El libro de Wilkinson y Pickett tiene la clara voluntad de hacer llegar al público no especialista el debate sobre las consecuencias de las desigualdades socioeconómicas en la salud de la población. Los autores apoyan sus tesis con gráficos de aparente simplicidad respecto a numerosos indicadores de salud y sociales, y ofrecen una amplia y valiosa visión del comportamiento de estos indicadores en cuanto al grado de desigualdad de ingresos en los países desarrollados. Los datos vendrían a corroborar el hecho de que sociedades menos igualitarias tienden a presentar diversos «síntomas de disfunción», como son la patología mental y la adicción al alcohol y las drogas, la obesidad, los embarazos en las adolescentes, la violencia y las tasas de encarcelamiento, y unos peores indicadores de bienestar infantil, rendimiento académico y esperanza de vida. Incluso reciclan menos y emiten más CO2.
La relación se demuestra tanto al comparar entre países como dentro de un mismo país, como es el caso de los 50 estados de Estados Unidos. Para algunos indicadores se muestran ejemplos de cómo incluso los grupos más privilegiados dentro de países o estados más desiguales obtienen peores resultados que sus homólogos en las sociedades más igualitarias.
Las tesis principales podrían resumirse de la siguiente manera: 1) para los países desarrollados, mayor bienestar material no se traduce en mejoras en salud y calidad de vida; 2) no son las condiciones materiales per se las que explican las diferencias de logro de los indicadores de salud, sino la desigual posición relativa que se ocupa en la jerarquía social; 3) el mecanismo que lo genera parece ser fundamentalmente la percepción psicológica de la fragmentación social; 4) la disminución de la desigualdad beneficiaría a todos, incluso a los ricos; y 5) se trataría de disminuir la desigualdad y recuperar así el sentido de comunidad e integración social.
La relación entre desigualdad y salud poblacional que defienden los autores fue calificada como «artefacto estadístico», ya que de la mera relación cóncava entre salud y renta individual resultaba dicha relación agregada sin necesidad de que la salud individual estuviese asociada con la desigualdad. No obstante, la evidencia empírica no ha confirmado la hipótesis del «artefacto»1, y deja lugar para otros factores explicativos. Las revisiones sistemáticas de desigualdad económica y salud no han dado resultados concluyentes, dependiendo del nivel geográfico de estudio, de la medida de salud y de las variables que se consideren e incluyan como confusoras2,3.
Igualmente, el mecanismo de transmisión entre desigualdad socioeconómica y salud que los autores proponen resulta controvertido: en concreto, interpretan que los pobres resultados sociales de sociedades más desiguales se deberían al bajo grado de confianza y cohesión social. Sin embargo, cabe preguntarse si dicha cohesión no es el resultado de otros muchos factores, tanto históricos como de calidad de las instituciones, del mercado de trabajo, del modelo del estado de bienestar y de los servicios públicos; atajar las desigualdades sin poner en el centro el conflicto inherente que las genera no constituye una fortaleza conceptual4. Sin negar la influencia en la salud individual de la percepción de las desigualdades sociales a través de mecanismos conductuales y de estrés, una reducción estructural de las desigualdades generaría una mejora en salud gracias, por un lado, a la mejora de la situación de los mas desfavorecidos, y por otro, a una mejora contextual en los indicadores de conflictividad social para toda la sociedad. Si bien los autores incluyen un apartado de propuestas, tales como extender las experiencias de gestión de empresas participadas, o una disminución en el abanico salarial, éstas se presentan como recetas aisladas.

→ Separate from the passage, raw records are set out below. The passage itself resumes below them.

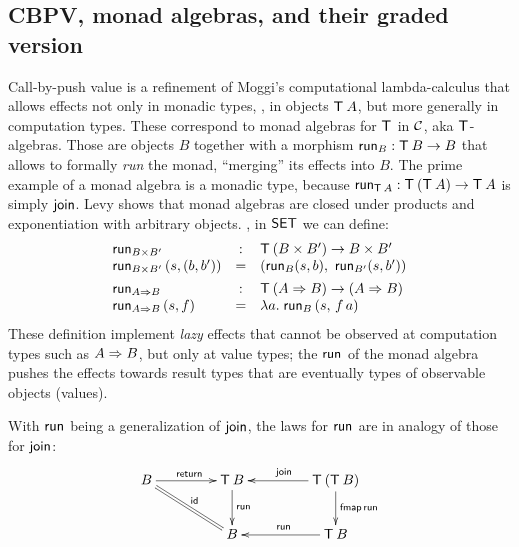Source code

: \documentclass[acmsmall,review,anonymous]{acmart}\settopmatter{printfolios=true,printccs=false,printacmref=false}
\begin{document}
\subsection{CBPV, monad algebras, and their graded version}

Call-by-push value \cite{levy:hosc06} is a refinement of Moggi's
computational lambda-calculus \cite{moggi:infcomp91} that allows effects
not only in monadic types, \ie, in objects $\T\,A$, but more generally
in computation types.  These correspond to monad algebras for $\T$ in $\CC$,
aka $\T$-algebras.
Those are objects $B$ together with a morphism $\run[B] : \T\,B
\to B$ that allows to formally \emph{run} the monad, ``merging'' its
effects into $B$.
The prime example of a monad algebra is a monadic
type, because $\run[\T\,A] : \T\,(\T\,A) \to \T\,A$ is simply
$\tjoin$.  Levy \citeyearpar{levy:hosc06} shows that monad algebras are
closed under products and exponentiation with arbitrary objects.  \Eg,
in $\SET$ we can define:
\[
\begin{array}{lcl}
  \run[B \times B'] & : & \T\,(B \times B') \to B \times B' \\
  \run[B \times B']\, (s,(b,b')) & = & (\run[B] (s,b),\
                                           \run[B'] (s,b'))
\\[1ex]
  \run[A \To B] & : & \T\,(A \To B) \to (A \To B) \\
  \run[A \To B]\, (s,f) & = & \lambda a.\; \run[B]\,(s,\,f\,a)
\\
\end{array}
\]
These definition implement \emph{lazy} effects that cannot be observed
at computation types such as $A \To B$, but only at value types; the
$\run[]$ of the monad algebra pushes the effects towards result types
that are eventually types of observable objects (values).

With $\run[]$ being a generalization of $\tjoin$, the laws for $\run[]$
are in analogy of those for $\tjoin$:
\[
\xymatrix@C=10ex{
  B     \ar[r]^{\treturn} \ar@{=}[dr]^{\tid}
& \T\,B \ar[d]^{\run[]}
& \T\,(\T\,B) \ar[l]_{\tjoin} \ar[d]^{\tfmap\,\run[]}
\\
& B
& \T\,B \ar[l]_{\run[]}
}
\]
\end{document}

A lo largo del libro se descubre un patrón de comportamiento por países que tiende a reforzar la idea de que hay diferentes modelos de capitalismo. En un extremo estaría el modelo de capitalismo anglosajón más Portugal, con altos índices de problemas sociales y de salud, y en el otro los países escandinavos más Japón, con mejores logros, y en medio los países continentales. España ocupa una posición intermedia en cuanto a desigualdad, con una situación ligeramente aventajada respecto nuestros vecinos franceses según el mismo índice. Dos datos resultan especialmente curiosos sobre el caso de Estados Unidos: en las últimas décadas ha aumentado mucho la «autoestima» (medida por la proporción de individuos que se consideran personas importantes), y al mismo tiempo la ansiedad, lo que para los autores indica que más que de real autoestima se trata de un «autobombo» o «egocentrismo amenazado», una creciente reacción individualista ante los desafíos de la extrema competitividad de esta sociedad; también se desmonta el mito del «sueño americano», ya que se trata del país con menores niveles de movilidad social intergeneracional.